──────── Records to use

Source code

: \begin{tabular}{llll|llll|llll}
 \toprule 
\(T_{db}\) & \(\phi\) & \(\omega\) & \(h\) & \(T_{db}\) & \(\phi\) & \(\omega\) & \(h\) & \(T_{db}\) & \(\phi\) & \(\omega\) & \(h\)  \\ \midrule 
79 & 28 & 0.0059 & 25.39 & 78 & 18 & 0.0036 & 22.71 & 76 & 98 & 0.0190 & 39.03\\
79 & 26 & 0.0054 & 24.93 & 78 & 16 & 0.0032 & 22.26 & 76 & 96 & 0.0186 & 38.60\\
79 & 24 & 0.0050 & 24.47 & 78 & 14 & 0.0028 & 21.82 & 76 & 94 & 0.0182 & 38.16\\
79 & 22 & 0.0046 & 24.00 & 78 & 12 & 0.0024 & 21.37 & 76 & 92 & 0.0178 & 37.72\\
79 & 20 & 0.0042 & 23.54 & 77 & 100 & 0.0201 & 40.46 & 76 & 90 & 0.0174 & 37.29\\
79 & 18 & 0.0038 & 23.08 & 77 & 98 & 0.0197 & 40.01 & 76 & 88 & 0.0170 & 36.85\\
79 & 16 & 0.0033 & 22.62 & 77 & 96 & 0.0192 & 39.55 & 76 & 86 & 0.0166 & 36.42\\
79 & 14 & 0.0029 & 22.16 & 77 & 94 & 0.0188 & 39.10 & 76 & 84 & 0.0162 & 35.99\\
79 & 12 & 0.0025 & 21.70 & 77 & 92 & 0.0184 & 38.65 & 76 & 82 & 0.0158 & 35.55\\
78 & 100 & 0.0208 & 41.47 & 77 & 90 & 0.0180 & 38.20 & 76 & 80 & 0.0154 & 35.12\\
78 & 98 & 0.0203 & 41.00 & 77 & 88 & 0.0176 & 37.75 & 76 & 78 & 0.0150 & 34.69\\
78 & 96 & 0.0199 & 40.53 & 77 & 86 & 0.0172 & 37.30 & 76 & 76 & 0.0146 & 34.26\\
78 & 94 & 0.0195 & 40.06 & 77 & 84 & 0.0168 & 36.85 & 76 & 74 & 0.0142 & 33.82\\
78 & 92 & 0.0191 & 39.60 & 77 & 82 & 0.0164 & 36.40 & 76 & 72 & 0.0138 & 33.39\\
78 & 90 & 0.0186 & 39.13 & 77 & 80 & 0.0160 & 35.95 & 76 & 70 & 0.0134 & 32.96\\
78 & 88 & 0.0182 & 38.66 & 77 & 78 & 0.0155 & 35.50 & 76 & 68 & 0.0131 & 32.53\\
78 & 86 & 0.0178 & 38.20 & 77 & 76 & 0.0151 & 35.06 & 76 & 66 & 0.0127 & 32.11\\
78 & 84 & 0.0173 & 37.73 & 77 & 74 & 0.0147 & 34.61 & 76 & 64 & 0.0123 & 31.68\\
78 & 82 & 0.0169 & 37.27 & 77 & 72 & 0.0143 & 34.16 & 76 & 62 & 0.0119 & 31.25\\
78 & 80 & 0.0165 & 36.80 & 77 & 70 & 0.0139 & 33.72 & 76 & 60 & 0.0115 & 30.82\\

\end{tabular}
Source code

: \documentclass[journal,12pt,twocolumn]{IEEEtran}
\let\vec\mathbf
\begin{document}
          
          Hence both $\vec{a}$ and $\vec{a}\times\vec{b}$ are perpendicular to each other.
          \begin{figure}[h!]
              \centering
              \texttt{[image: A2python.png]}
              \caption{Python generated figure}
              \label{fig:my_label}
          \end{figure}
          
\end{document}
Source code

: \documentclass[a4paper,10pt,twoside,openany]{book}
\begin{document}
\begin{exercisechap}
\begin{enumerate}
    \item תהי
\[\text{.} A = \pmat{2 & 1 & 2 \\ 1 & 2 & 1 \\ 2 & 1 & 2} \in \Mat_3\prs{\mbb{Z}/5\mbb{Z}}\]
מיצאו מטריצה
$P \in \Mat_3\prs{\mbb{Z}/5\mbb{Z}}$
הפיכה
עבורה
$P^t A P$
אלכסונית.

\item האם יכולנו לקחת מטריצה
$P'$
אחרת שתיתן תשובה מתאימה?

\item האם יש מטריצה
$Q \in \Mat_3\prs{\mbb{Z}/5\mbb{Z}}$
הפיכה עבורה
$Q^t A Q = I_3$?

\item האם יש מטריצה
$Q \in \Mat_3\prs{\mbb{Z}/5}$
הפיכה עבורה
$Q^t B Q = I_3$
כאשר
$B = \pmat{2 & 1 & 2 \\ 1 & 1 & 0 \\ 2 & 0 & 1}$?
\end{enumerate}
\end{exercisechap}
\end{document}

────────────────

### [The task]
Only the lines from the one holding "78 & 100 & 0.0208" through the end of the records should appear in the answer, each repeated exactly.

### [Output for this exercise]
78 & 100 & 0.0208 & 41.47 & 77 & 90 & 0.0180 & 38.20 & 76 & 80 & 0.0154 & 35.12\\
78 & 98 & 0.0203 & 41.00 & 77 & 88 & 0.0176 & 37.75 & 76 & 78 & 0.0150 & 34.69\\
78 & 96 & 0.0199 & 40.53 & 77 & 86 & 0.0172 & 37.30 & 76 & 76 & 0.0146 & 34.26\\
78 & 94 & 0.0195 & 40.06 & 77 & 84 & 0.0168 & 36.85 & 76 & 74 & 0.0142 & 33.82\\
78 & 92 & 0.0191 & 39.60 & 77 & 82 & 0.0164 & 36.40 & 76 & 72 & 0.0138 & 33.39\\
78 & 90 & 0.0186 & 39.13 & 77 & 80 & 0.0160 & 35.95 & 76 & 70 & 0.0134 & 32.96\\
78 & 88 & 0.0182 & 38.66 & 77 & 78 & 0.0155 & 35.50 & 76 & 68 & 0.0131 & 32.53\\
78 & 86 & 0.0178 & 38.20 & 77 & 76 & 0.0151 & 35.06 & 76 & 66 & 0.0127 & 32.11\\
78 & 84 & 0.0173 & 37.73 & 77 & 74 & 0.0147 & 34.61 & 76 & 64 & 0.0123 & 31.68\\
78 & 82 & 0.0169 & 37.27 & 77 & 72 & 0.0143 & 34.16 & 76 & 62 & 0.0119 & 31.25\\
78 & 80 & 0.0165 & 36.80 & 77 & 70 & 0.0139 & 33.72 & 76 & 60 & 0.0115 & 30.82\\

\end{tabular}
Source code

: \documentclass[journal,12pt,twocolumn]{IEEEtran}
\let\vec\mathbf
\begin{document}
          
          Hence both $\vec{a}$ and $\vec{a}\times\vec{b}$ are perpendicular to each other.
          \begin{figure}[h!]
              \centering
              \texttt{[image: A2python.png]}
              \caption{Python generated figure}
              \label{fig:my_label}
          \end{figure}
          
\end{document}
Source code

: \documentclass[a4paper,10pt,twoside,openany]{book}
\begin{document}
\begin{exercisechap}
\begin{enumerate}
    \item תהי
\[\text{.} A = \pmat{2 & 1 & 2 \\ 1 & 2 & 1 \\ 2 & 1 & 2} \in \Mat_3\prs{\mbb{Z}/5\mbb{Z}}\]
מיצאו מטריצה
$P \in \Mat_3\prs{\mbb{Z}/5\mbb{Z}}$
הפיכה
עבורה
$P^t A P$
אלכסונית.

\item האם יכולנו לקחת מטריצה
$P'$
אחרת שתיתן תשובה מתאימה?

\item האם יש מטריצה
$Q \in \Mat_3\prs{\mbb{Z}/5\mbb{Z}}$
הפיכה עבורה
$Q^t A Q = I_3$?

\item האם יש מטריצה
$Q \in \Mat_3\prs{\mbb{Z}/5}$
הפיכה עבורה
$Q^t B Q = I_3$
כאשר
$B = \pmat{2 & 1 & 2 \\ 1 & 1 & 0 \\ 2 & 0 & 1}$?
\end{enumerate}
\end{exercisechap}
\end{document}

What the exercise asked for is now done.